------ EXTRACTED DATA

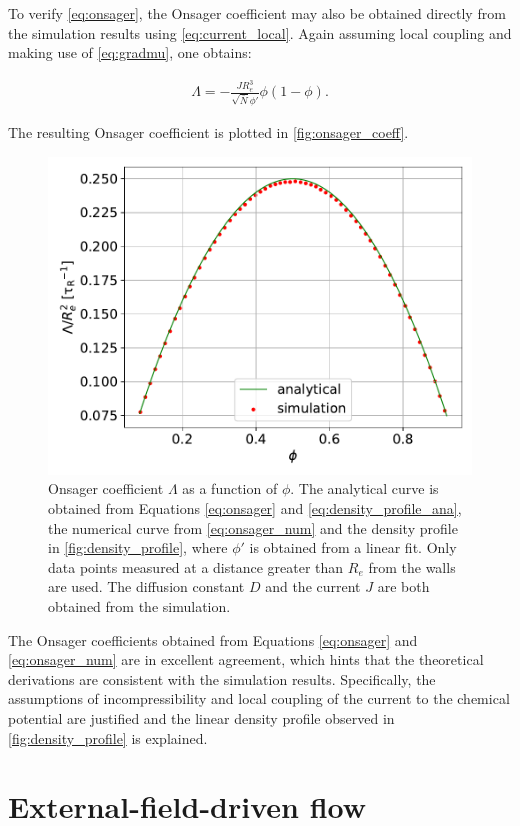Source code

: \documentclass[bachelor,       %
               oneside,        %
               BCOR10mm,       %
               ngerman, english %
               ]{GAUBM}
\begin{document}
To verify \autoref{eq:onsager}, the Onsager coefficient may also be obtained directly from the simulation results using \autoref{eq:current_local}. Again assuming local coupling and making use of \autoref{eq:gradmu}, one obtains:

\begin{align}
  \Lambda=-\frac{JR_e^3}{\sqrt{\bar N}\phi'}\phi(1-\phi).
  \label{eq:onsager_num}
\end{align}

The resulting Onsager coefficient is plotted in \autoref{fig:onsager_coeff}.

\begin{figure}[h]
  \centering
  \includegraphics[width=0.6\linewidth]{figures/onsager_coll_diff.pdf}
  \caption{Onsager coefficient $\Lambda$ as a function of $\phi$. The analytical curve is obtained from Equations \eqref{eq:onsager} and \eqref{eq:density_profile_ana}, the numerical curve from \autoref{eq:onsager_num} and the density profile in \autoref{fig:density_profile}, where $\phi'$ is obtained from a linear fit. Only data points measured at a distance greater than $R_e$ from the walls are used. The diffusion constant $D$ and the current $J$ are both obtained from the simulation.}
  \label{fig:onsager_coeff}
\end{figure}

The Onsager coefficients obtained from Equations \eqref{eq:onsager} and \eqref{eq:onsager_num} are in excellent agreement, which hints that the theoretical derivations are consistent with the simulation results. 
Specifically, the assumptions of incompressibility and local coupling of the current to the chemical potential are justified and the linear density profile observed in \autoref{fig:density_profile} is explained.


\chapter{External-field-driven flow}
\end{document}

------------

-- THE TASK --
Filter the data down to the lines that contain the string "coupling", and copy them.

-- SOLVED PROBLEM --
To verify \autoref{eq:onsager}, the Onsager coefficient may also be obtained directly from the simulation results using \autoref{eq:current_local}. Again assuming local coupling and making use of \autoref{eq:gradmu}, one obtains:
Specifically, the assumptions of incompressibility and local coupling of the current to the chemical potential are justified and the linear density profile observed in \autoref{fig:density_profile} is explained.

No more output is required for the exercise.